If it completely quit (no lights or anything), check the fuses, located near the coinbox area. You might need to lift the playfield first for easier access.
If only parts or sections work (lights but no action, action but no lights, etc.) you might want to pull and replace some of the junction connectors that go between sections, like the two that are in the back of the top box. Sometimes, those older EM machines get oxidation on those electrical connections and cause failure.
Any suggestions on how to get rid of pinball wear grooves at the top of my Smarty by Williams machine?
Are you referring to the arc wear lines leading out from the launch chute? If so, surface dirt might clean away using products like Novus 1 and Novus 2, which are formulated for cleaning dirt from pinball playfields.
If it’s scored and grooved paint, then perhaps hand painting could replace the worn paint.
I have similar wear on mine, but I leave it alone as “character traits.”
Thank you for the input I really appreciate it.
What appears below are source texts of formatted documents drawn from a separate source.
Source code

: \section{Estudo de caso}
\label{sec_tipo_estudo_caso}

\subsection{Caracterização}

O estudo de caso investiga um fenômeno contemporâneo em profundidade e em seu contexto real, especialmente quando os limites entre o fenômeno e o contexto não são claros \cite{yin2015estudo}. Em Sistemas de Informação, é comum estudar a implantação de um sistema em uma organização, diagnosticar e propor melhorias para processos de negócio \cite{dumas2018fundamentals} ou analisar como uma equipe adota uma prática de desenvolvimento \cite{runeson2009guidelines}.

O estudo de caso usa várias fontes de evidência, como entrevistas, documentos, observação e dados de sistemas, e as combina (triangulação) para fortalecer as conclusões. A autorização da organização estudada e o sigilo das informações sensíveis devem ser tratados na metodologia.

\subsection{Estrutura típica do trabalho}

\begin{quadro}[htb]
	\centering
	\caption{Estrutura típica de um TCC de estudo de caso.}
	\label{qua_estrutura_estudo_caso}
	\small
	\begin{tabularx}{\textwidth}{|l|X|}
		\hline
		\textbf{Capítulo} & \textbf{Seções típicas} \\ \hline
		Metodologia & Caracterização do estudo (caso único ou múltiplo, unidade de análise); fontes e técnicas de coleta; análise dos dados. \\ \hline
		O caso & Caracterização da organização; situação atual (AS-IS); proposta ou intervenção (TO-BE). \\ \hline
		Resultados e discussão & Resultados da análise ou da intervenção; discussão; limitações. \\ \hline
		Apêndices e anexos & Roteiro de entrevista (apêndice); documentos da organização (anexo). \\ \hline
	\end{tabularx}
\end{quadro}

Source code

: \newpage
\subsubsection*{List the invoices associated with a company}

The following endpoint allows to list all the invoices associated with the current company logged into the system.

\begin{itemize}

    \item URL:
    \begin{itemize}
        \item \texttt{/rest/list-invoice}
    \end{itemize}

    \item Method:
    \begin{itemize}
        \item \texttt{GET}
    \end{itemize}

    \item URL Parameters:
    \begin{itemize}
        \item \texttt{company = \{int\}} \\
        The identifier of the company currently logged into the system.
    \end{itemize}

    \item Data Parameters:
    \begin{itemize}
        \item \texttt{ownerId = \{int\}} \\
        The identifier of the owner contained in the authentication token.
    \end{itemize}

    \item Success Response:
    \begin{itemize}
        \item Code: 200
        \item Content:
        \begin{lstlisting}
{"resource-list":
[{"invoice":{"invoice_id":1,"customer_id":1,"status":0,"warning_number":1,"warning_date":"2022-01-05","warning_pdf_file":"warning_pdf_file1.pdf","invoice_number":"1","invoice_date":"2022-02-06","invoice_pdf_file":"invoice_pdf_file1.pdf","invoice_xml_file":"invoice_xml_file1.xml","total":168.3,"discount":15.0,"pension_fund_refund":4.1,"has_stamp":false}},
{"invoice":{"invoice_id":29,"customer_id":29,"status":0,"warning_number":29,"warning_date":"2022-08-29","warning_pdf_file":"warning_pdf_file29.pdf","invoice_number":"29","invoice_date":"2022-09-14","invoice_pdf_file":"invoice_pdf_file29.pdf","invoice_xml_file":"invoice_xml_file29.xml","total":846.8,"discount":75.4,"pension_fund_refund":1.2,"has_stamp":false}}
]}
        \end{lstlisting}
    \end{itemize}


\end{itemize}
I hear you about the Character traits but the ball seams to follow the worn line too much and drops the ball in the same spots all the time.
Were any Williams Ding Dong machines made before 1968? I have a working one sitting in my game room that we want to get rid of, complete with all paperwork and schematic, but I swear the paperwork in it says 1965 or 66 but I can’t find that there were any made before 1968. Is this possible?